Koutouzow se detourna et se dirigea vers sa caleche d'un air maussade.
Ces phrases banales, toujours les memes, l'ennuyaient et le fatiguaient:

≪A quoi bon, pensait-il, y repondre par un meme refrain? a quoi bon ces
vieilles et eternelles redites?≫

Le regiment se fractionna en compagnies, et se mit en marche pour aller
pres de Braunau occuper ses logements, s'y equiper, s'y chausser et s'y
reposer.

≪Vous ne m'en voulez pas, n'est-ce pas, Prokhore Ignatovitch?...≫ dit le
chef de regiment en s'adressant au capitaine, apres avoir depasse a
cheval la troisieme compagnie.

Son visage exprimait la satisfaction sans bornes que lui causait
l'inspection si heureusement terminee:

≪Le service de l'Empereur, vous savez?... Et puis on craint de se
couvrir de honte devant le regiment: je suis toujours le premier a
offrir des excuses... et il lui tendit la main.
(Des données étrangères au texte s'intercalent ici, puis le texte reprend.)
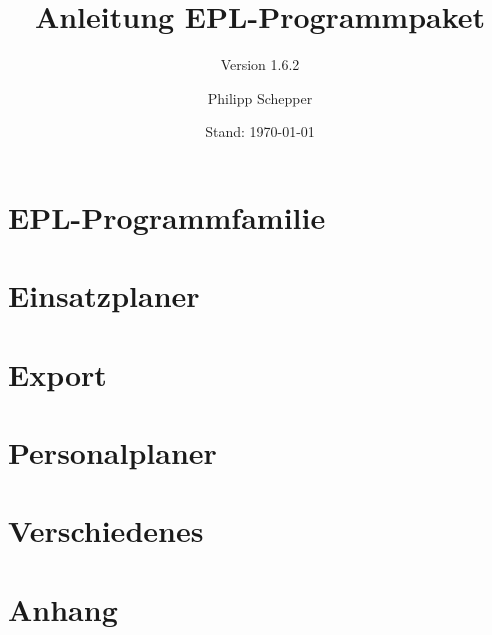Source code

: \documentclass[a4paper,ngerman,oneside]{scrbook}
\title{Anleitung EPL-Programmpaket}
\subtitle{Version 1.6.2}
\author{Philipp Schepper}
\date{Stand: \today}
\begin{document}
\maketitle

\frontmatter
\tableofcontents


\mainmatter
\part*{EPL-Programmfamilie}


\part{Einsatzplaner}




\part{Export}


\part{Personalplaner}

\part{Verschiedenes}



\appendix
\part{Anhang}



\end{document}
--De grace, general, oserai-je penser que...≫

Et tandis que le nez du capitaine s'empourprait de joie, sa bouche, se
fendant jusqu'aux oreilles en un large sourire, laissa voir ses dents
ebrechees, dont les deux incisives avaient ete perdues sans retour a
l'assaut d'Ismail:

≪Dites egalement a M. Dologhow que je ne l'oublierai pas, qu'il soit
tranquille.... Comment se conduit-il, a propos?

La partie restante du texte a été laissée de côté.